**Activity**: From the material that follows, count the lines with the word "design" in them. Reply with the number only.

········

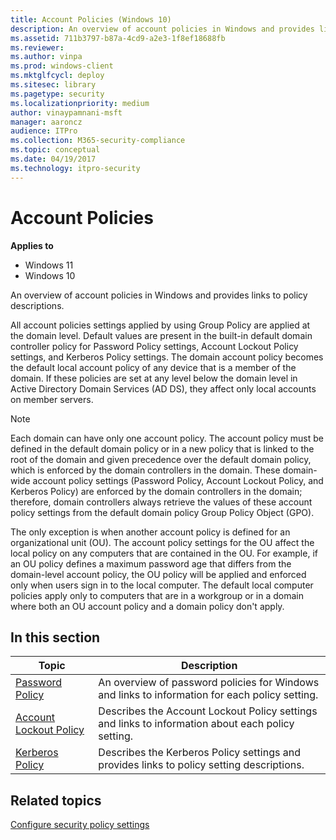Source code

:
 ```yaml
---
title: Account Policies (Windows 10)
description: An overview of account policies in Windows and provides links to policy descriptions.
ms.assetid: 711b3797-b87a-4cd9-a2e3-1f8ef18688fb
ms.reviewer: 
ms.author: vinpa
ms.prod: windows-client
ms.mktglfcycl: deploy
ms.sitesec: library
ms.pagetype: security
ms.localizationpriority: medium
author: vinaypamnani-msft
manager: aaroncz
audience: ITPro
ms.collection: M365-security-compliance
ms.topic: conceptual
ms.date: 04/19/2017
ms.technology: itpro-security
---
```


# Account Policies

**Applies to**
-   Windows 11
-   Windows 10

An overview of account policies in Windows and provides links to policy descriptions.

All account policies settings applied by using Group Policy are applied at the domain level. Default values are present in the built-in default domain controller policy for Password Policy settings, Account Lockout Policy settings, and Kerberos Policy settings. The domain account policy becomes the default local account policy of any device that is a member of the domain. If these policies are set at any level below the domain level in Active Directory Domain Services (AD DS), they affect only local accounts on member servers.
> [!NOTE]
> Each domain can have only one account policy. The account policy must be defined in the default domain policy or in a new policy that is linked to the root of the domain and given precedence over the default domain policy, which is enforced by the domain controllers in the domain. These domain-wide account policy settings (Password Policy, Account Lockout Policy, and Kerberos Policy) are enforced by the domain controllers in the domain; therefore, domain controllers always retrieve the values of these account policy settings from the default domain policy Group Policy Object (GPO).
 
The only exception is when another account policy is defined for an organizational unit (OU). The account policy settings for the OU affect the local policy on any computers that are contained in the OU. For example, if an OU policy defines a maximum password age that differs from the domain-level account policy, the OU policy will be applied and enforced only when users sign in to the local computer. The default local computer policies apply only to computers that are in a workgroup or in a domain where both an OU account policy and a domain policy don't apply.

## In this section

| Topic | Description |
| - | - |
| [Password Policy](password-policy.md) | An overview of password policies for Windows and links to information for each policy setting. |
| [Account Lockout Policy](account-lockout-policy.md) | Describes the Account Lockout Policy settings and links to information about each policy setting. |
| [Kerberos Policy](kerberos-policy.md) | Describes the Kerberos Policy settings and provides links to policy setting descriptions. |
 
## Related topics

[Configure security policy settings](how-to-configure-security-policy-settings.md)
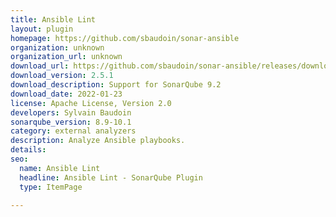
 ```yaml
---
title: Ansible Lint
layout: plugin
homepage: https://github.com/sbaudoin/sonar-ansible
organization: unknown
organization_url: unknown
download_url: https://github.com/sbaudoin/sonar-ansible/releases/download/v2.5.1/sonar-ansible-plugin-2.5.1.jar
download_version: 2.5.1
download_description: Support for SonarQube 9.2
download_date: 2022-01-23
license: Apache License, Version 2.0
developers: Sylvain Baudoin
sonarqube_version: 8.9-10.1
category: external analyzers
description: Analyze Ansible playbooks.
details: 
seo:
  name: Ansible Lint
  headline: Ansible Lint - SonarQube Plugin
  type: ItemPage

---
```

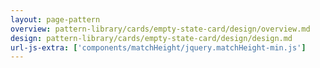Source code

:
 ```yaml
---
layout: page-pattern
overview: pattern-library/cards/empty-state-card/design/overview.md
design: pattern-library/cards/empty-state-card/design/design.md
url-js-extra: ['components/matchHeight/jquery.matchHeight-min.js']
---
```

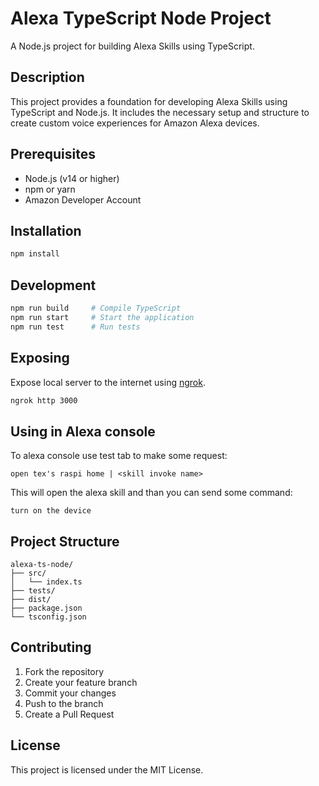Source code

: # Alexa TypeScript Node Project

A Node.js project for building Alexa Skills using TypeScript.

## Description

This project provides a foundation for developing Alexa Skills using TypeScript and Node.js. It includes the necessary setup and structure to create custom voice experiences for Amazon Alexa devices.

## Prerequisites

- Node.js (v14 or higher)
- npm or yarn
- Amazon Developer Account

## Installation

```bash
npm install
```

## Development

```bash
npm run build     # Compile TypeScript
npm run start     # Start the application
npm run test      # Run tests
```

## Exposing
Expose local server to the internet using [ngrok](https://ngrok.com/).

```bash
ngrok http 3000
```

## Using in Alexa console
To alexa console use test tab to make some request:
```
open tex's raspi home | <skill invoke name>
```
This will open the alexa skill and than you can send some command:
```
turn on the device
```


## Project Structure

```
alexa-ts-node/
├── src/
│   └── index.ts
├── tests/
├── dist/
├── package.json
└── tsconfig.json
```

## Contributing

1. Fork the repository
2. Create your feature branch
3. Commit your changes
4. Push to the branch
5. Create a Pull Request

## License

This project is licensed under the MIT License.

········

**Solution**: 2